Nochmal zu den Vorfächern; verjüngte (also welche, die zur Spitze hin dünner werden) braucht man eigentlich nur zum Trockenfischen, schaden tun sie natürlich (außer beim Geldbeutel) beim Nymphen- und Streamerfischen auch nicht. Beim Nymphenfischen und auch beim Streamerfischen verwende ich 1 bis 1,5 Meter 0,30er, dann kommt ein sogenannter Pitzenbauerring dran und im weiteren Verlauf nochmal 1 bis 1,5 Meter 0,22er, 0,20er, 0,18er, 0,16er bis runter zu 0,14er, je nach Einsatzgebiet und Zielfisch. Der Trick mit dem Pitzenbauerring spart auf die Dauer viel Vorfachmaterial und Du bist ziemlich flexibel.
Du siehst also, so schwierig ist das mit den Vorfächern auch nicht.
Bei Verwendung eines Polyleaders (z. B. wenn Du mit einer Trockenschnur tiefer fischen willst), knote ich den Pitzenbauerring an das Polyleader und daran dann 1 bis 2 Meter Monofil wie oben angegeben.

Petri Heil

Lajos


----------



## Thomas E. (5. August 2016)

*AW: Fragen vom anfänger der Hilfe brauch*



Teerb schrieb:


> Problem was ich habe trotz Wurfkurs, komme ich nicht weit raus vill 10 m und am.alt Rhein habe ich nur hänger da das Wasser 50 cm die ersten7 m sind.



Hallo,

wenn nun Dein Gerät in Ordnung ist, sollten nach einem soliden FF- Kurs schon 15-20m Weite möglich sein.
Wenn nicht, war der Kurs einfach schlecht, oder Du gänzlich untalentiert, was ich mir nicht vorstellen kann, weil ausgesprochen selten !

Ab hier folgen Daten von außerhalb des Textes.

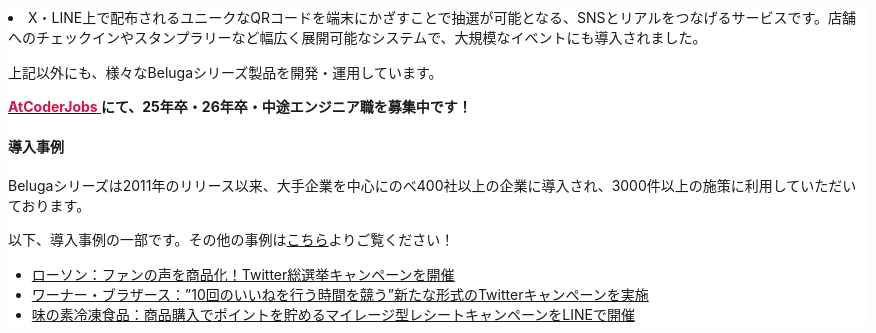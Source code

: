 <li>
X・LINE上で配布されるユニークなQRコードを端末にかざすことで抽選が可能となる、SNSとリアルをつなげるサービスです。店舗へのチェックインやスタンプラリーなど幅広く展開可能なシステムで、大規模なイベントにも導入されました。
                    
</li>

</ul>

</ul>

<p>
上記以外にも、様々なBelugaシリーズ製品を開発・運用しています。
</p>

<p>

<b>
<a href="https://jobs.atcoder.jp/offers/list?f.CompanyScreenName=uniquevision">
<font color="#D6124B">AtCoderJobs</font>
</a>にて、25年卒・26年卒・中途エンジニア職を募集中です！
</b>





</p>

</section>

#### **導入事例**

<section>

<p>
Belugaシリーズは2011年のリリース以来、大手企業を中心にのべ400社以上の企業に導入され、3000件以上の施策に利用していただいております。
            
</p>

<p>
以下、導入事例の一部です。その他の事例は<a href="https://www.uniquevision.co.jp/case">こちら</a>よりご覧ください！
            
</p>

<ul>

<li>
<a href="https://www.uniquevision.co.jp/case/belugacampagin-lawson-trial-sale-election">ローソン：ファンの声を商品化！Twitter総選挙キャンペーンを開催</a>
</li>

<li>
<a href="https://www.uniquevision.co.jp/case/belugacampaign-warnerbros-tokyo-revengersjp">ワーナー・ブラザース：”10回のいいねを行う時間を競う”新たな形式のTwitterキャンペーンを実施</a>
</li>

<li>
<a href="https://www.uniquevision.co.jp/case/belugacampaignforline-ffa-ajinomoto-gyozamileage">味の素冷凍食品：商品購入でポイントを貯めるマイレージ型レシートキャンペーンをLINEで開催</a>
</li>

Eine 30 Euro Schnur sollte erstmal ausreichend sein, mehr gebe ich auch oft nicht (mehr) aus.

Ein rutenlanges verjüngtes Vorfach solltest Du erstmal verwenden, weil es sich damit viel "runder" werfen lässt, als einfach nur level Mono.


----------



## Teerb (5. August 2016)

*AW: Fragen vom anfänger der Hilfe brauch*

Ok danke ich werde mal zählen wie weit ich komme. Montag bekomme ich den einfachen und doppelt Zug gezeigt der soll wohl top sein. 
Habe für Hecht normal und für alle anderen vorfächer aus dem lade mit Ring für wechseln. 
Total schwer das Fliegen fischen.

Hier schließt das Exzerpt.